### EXERCISE AIM
Please transcribe the lines below exactly, and leave every image behind.

### DATA EXCERPTS

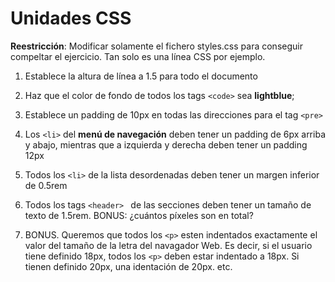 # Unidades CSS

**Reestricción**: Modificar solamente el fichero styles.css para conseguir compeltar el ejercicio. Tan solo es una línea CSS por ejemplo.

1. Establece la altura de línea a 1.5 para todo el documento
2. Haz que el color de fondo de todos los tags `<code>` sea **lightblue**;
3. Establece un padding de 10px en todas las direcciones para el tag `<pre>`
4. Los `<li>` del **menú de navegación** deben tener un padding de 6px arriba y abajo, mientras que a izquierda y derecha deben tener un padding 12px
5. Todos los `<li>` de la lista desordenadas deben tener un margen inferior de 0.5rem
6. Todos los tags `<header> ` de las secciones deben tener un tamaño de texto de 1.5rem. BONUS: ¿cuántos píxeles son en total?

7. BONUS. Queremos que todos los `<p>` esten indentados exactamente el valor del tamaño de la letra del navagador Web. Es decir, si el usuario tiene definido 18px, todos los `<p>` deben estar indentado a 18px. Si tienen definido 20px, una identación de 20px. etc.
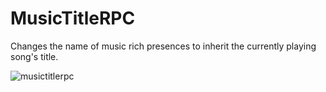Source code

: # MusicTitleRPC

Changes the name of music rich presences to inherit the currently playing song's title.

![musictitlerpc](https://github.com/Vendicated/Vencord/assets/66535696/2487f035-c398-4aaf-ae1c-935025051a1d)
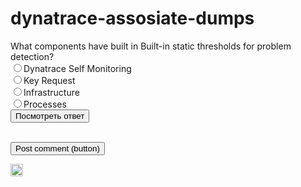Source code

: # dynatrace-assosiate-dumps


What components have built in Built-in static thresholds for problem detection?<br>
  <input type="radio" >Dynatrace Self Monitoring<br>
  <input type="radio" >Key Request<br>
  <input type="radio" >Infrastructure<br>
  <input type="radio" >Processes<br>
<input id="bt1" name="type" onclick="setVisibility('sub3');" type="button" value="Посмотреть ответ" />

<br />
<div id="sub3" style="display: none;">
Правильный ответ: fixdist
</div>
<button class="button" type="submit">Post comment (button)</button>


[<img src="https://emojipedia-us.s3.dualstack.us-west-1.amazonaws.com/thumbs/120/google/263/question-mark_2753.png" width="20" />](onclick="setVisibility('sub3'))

### RESULT
 # Unidades CSS

**Reestricción**: Modificar solamente el fichero styles.css para conseguir compeltar el ejercicio. Tan solo es una línea CSS por ejemplo.

1. Establece la altura de línea a 1.5 para todo el documento
2. Haz que el color de fondo de todos los tags `<code>` sea **lightblue**;
3. Establece un padding de 10px en todas las direcciones para el tag `<pre>`
4. Los `<li>` del **menú de navegación** deben tener un padding de 6px arriba y abajo, mientras que a izquierda y derecha deben tener un padding 12px
5. Todos los `<li>` de la lista desordenadas deben tener un margen inferior de 0.5rem
6. Todos los tags `<header> ` de las secciones deben tener un tamaño de texto de 1.5rem. BONUS: ¿cuántos píxeles son en total?

7. BONUS. Queremos que todos los `<p>` esten indentados exactamente el valor del tamaño de la letra del navagador Web. Es decir, si el usuario tiene definido 18px, todos los `<p>` deben estar indentado a 18px. Si tienen definido 20px, una identación de 20px. etc.
Source code

: # MusicTitleRPC

Changes the name of music rich presences to inherit the currently playing song's title.

![musictitlerpc](https://github.com/Vendicated/Vencord/assets/66535696/2487f035-c398-4aaf-ae1c-935025051a1d)
Source code

: # dynatrace-assosiate-dumps


What components have built in Built-in static thresholds for problem detection?<br>
  <input type="radio" >Dynatrace Self Monitoring<br>
  <input type="radio" >Key Request<br>
  <input type="radio" >Infrastructure<br>
  <input type="radio" >Processes<br>
<input id="bt1" name="type" onclick="setVisibility('sub3');" type="button" value="Посмотреть ответ" />

<br />
<div id="sub3" style="display: none;">
Правильный ответ: fixdist
</div>
<button class="button" type="submit">Post comment (button)</button>


[<img src="https://emojipedia-us.s3.dualstack.us-west-1.amazonaws.com/thumbs/120/google/263/question-mark_2753.png" width="20" />](onclick="setVisibility('sub3'))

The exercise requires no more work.